# Problem requirements:
Only one stretch of the data is wanted: the line containing "- **Living species**: edge", the line containing "- Subtle grid lines at turn boundaries", and every line between them, copied exactly.

# Listed entries:
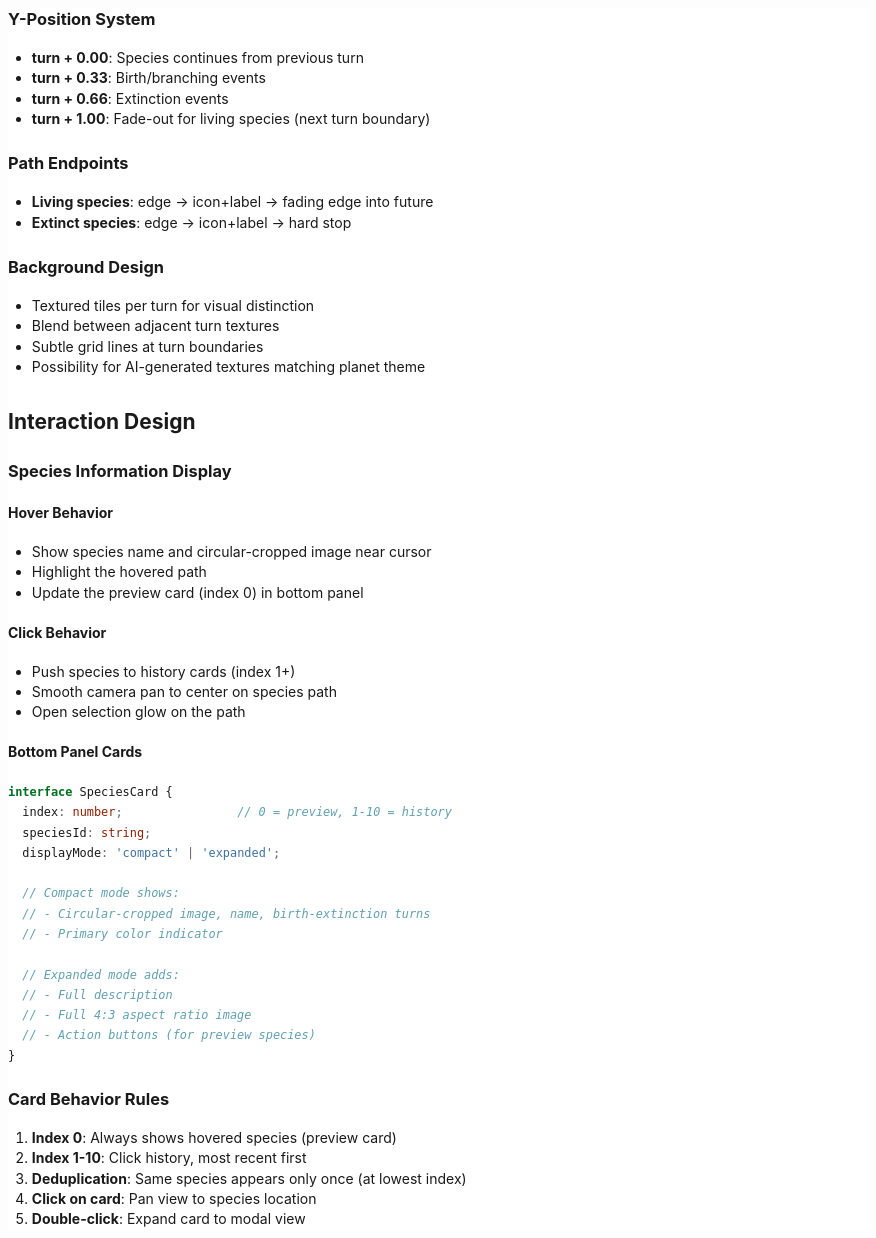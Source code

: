 ### Y-Position System
- **turn + 0.00**: Species continues from previous turn
- **turn + 0.33**: Birth/branching events
- **turn + 0.66**: Extinction events
- **turn + 1.00**: Fade-out for living species (next turn boundary)

### Path Endpoints
- **Living species**: edge → icon+label → fading edge into future
- **Extinct species**: edge → icon+label → hard stop

### Background Design
- Textured tiles per turn for visual distinction
- Blend between adjacent turn textures
- Subtle grid lines at turn boundaries
- Possibility for AI-generated textures matching planet theme

## Interaction Design

### Species Information Display

#### Hover Behavior
- Show species name and circular-cropped image near cursor
- Highlight the hovered path
- Update the preview card (index 0) in bottom panel

#### Click Behavior
- Push species to history cards (index 1+)
- Smooth camera pan to center on species path
- Open selection glow on the path

#### Bottom Panel Cards
```typescript
interface SpeciesCard {
  index: number;                // 0 = preview, 1-10 = history
  speciesId: string;
  displayMode: 'compact' | 'expanded';
  
  // Compact mode shows:
  // - Circular-cropped image, name, birth-extinction turns
  // - Primary color indicator
  
  // Expanded mode adds:
  // - Full description
  // - Full 4:3 aspect ratio image
  // - Action buttons (for preview species)
}
```

### Card Behavior Rules
1. **Index 0**: Always shows hovered species (preview card)
2. **Index 1-10**: Click history, most recent first
3. **Deduplication**: Same species appears only once (at lowest index)
4. **Click on card**: Pan view to species location
5. **Double-click**: Expand card to modal view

# Solved exercise:
- **Living species**: edge → icon+label → fading edge into future
- **Extinct species**: edge → icon+label → hard stop

### Background Design
- Textured tiles per turn for visual distinction
- Blend between adjacent turn textures
- Subtle grid lines at turn boundaries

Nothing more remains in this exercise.